All’estero numerosi parroci si sono avvalsi della donazione online, riuscendo a compensare le perdite accumulate in pandemia, ovviamente i funzionari hanno affermato che l’impatto finanziario ha probabilmente compromesso la sostenibilità, anche se molti cattolici in tutto il mondo hanno aumentato il loro dare.

La diocesi di Rockville Centre, New York, al contrario di altre ha invece presentato domanda di protezione fallimentare del capitolo 11, in mezzo alle cause dei sopravvissuti alla pandemia e al clero.

L’arcivescovo di New Orleans Gregory Aymond ha celebrato una messa di Pasqua trasmessa in streaming, da St. Louis Cathedral St. Cattedrale di Louis, il 12 aprile 2020, durante la pandemia di coronavirus, raccogliendo da ciò diverse donazioni, ma ha comunque presentato domanda di riorganizzazione del capitolo 11 il 1 maggio 2020.

Nel frattempo, diocesi come Providence, nel Rhode Island, hanno riferito di aver chiuso l’anno fiscale 2021 “su basi finanziarie molto solide, “, in gran parte grazie ad un mercato azionario rialzista che ha aumentato il valore degli investimenti diocesani combinati.

Nel marzo 2020, la diocesi di Greensburg, in Pennsylvania, ha implementato il dono online in tutte le sue parrocchie.
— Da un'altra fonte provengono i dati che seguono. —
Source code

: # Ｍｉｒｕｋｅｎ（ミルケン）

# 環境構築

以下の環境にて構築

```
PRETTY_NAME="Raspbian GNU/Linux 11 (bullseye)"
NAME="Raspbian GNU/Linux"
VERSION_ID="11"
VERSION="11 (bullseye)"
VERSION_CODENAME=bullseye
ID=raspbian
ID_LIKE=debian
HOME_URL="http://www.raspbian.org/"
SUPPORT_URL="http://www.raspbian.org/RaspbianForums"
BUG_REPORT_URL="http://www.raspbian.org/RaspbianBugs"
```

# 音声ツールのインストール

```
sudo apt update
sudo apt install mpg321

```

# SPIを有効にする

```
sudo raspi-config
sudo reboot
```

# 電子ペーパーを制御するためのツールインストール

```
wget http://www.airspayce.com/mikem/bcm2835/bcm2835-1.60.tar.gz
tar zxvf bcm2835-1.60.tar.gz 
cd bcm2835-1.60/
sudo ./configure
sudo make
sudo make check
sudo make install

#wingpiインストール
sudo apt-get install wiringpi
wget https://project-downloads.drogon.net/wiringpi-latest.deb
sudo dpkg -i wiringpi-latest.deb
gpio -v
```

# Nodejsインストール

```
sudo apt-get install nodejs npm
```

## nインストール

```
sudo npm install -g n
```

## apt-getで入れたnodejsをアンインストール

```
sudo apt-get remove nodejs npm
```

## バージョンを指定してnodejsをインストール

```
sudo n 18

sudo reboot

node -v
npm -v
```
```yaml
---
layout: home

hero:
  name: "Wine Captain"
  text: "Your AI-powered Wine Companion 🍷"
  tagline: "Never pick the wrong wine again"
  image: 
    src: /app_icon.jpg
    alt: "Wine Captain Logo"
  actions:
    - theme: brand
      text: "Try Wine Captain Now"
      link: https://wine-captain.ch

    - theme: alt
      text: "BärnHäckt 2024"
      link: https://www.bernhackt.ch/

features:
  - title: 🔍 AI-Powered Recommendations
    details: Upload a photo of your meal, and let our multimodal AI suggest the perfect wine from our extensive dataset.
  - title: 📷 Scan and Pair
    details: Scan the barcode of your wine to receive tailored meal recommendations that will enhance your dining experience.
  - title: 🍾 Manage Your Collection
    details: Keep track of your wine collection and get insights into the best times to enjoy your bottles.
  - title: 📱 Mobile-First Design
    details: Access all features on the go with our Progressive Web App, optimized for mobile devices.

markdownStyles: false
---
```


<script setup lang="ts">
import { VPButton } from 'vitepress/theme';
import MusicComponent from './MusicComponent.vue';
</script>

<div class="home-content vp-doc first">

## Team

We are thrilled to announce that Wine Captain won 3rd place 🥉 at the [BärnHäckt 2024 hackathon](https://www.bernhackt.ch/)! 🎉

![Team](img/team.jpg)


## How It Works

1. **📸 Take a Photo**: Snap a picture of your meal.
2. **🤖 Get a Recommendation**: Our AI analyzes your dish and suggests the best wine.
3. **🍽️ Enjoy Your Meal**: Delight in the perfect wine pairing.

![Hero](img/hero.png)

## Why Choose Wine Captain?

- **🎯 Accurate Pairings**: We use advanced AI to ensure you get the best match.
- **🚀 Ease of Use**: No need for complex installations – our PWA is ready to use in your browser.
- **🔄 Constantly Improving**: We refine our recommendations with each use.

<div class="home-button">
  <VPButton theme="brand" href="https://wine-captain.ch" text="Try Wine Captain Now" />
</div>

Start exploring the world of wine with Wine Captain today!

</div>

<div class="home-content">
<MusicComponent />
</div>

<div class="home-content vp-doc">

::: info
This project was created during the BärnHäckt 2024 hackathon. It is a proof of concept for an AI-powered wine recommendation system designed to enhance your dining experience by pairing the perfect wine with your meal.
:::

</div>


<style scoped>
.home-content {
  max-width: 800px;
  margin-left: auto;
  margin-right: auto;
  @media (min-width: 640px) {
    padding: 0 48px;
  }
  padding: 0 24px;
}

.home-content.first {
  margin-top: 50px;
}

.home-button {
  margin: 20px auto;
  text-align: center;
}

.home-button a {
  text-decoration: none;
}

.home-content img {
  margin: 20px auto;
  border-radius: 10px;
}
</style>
Patrick Markey , il socio dirigente della Leadership Roundtable , un gruppo che fornisce consulenza alle autorità ecclesiali su questioni di gestione, ha detto che molti cattolici intervistati vorrebbero una chiesa che adotti metodi di finanza utile, non soltanto donazioni a fondo perduto.

Sally Vance-Trembath, teologa dell’Università di Santa Clara, ha dichiarato che la pandemia ha messo in luce il fallimento delle parrocchie cattoliche in tutto il mondo perché incapaci di rendere utile l’offerta in un investimento che rende anche ai parrocchiani.

In Italia, ma anche nel resto del mondo, le parrocchie con personale laico professionale a tempo pieno e periodico, quelli che lavorano in collaborazione con i pastori, hanno stipendi che non sono adeguati al mercato attuale.

Le uniche chiese che ancora finanziariamente sono in buone condizioni si trovano lungo il confine tra Stati Uniti e Messico, nelle riserve dei nativi americani e nei villaggi dell’Alaska, ha affermato Boland of Catholic Extension.

Herald Morad ha detto che le parrocchie incapace di quadrare i conti devono essere chiuse, altrimenti diventano un peso anche se se è opportuno far in modo preparare chi coordina il parroco ad una formazione gestionale amministrativa capace di auto-sostenibilità, come ad esempio avviene in gran parte degli Stati Uniti.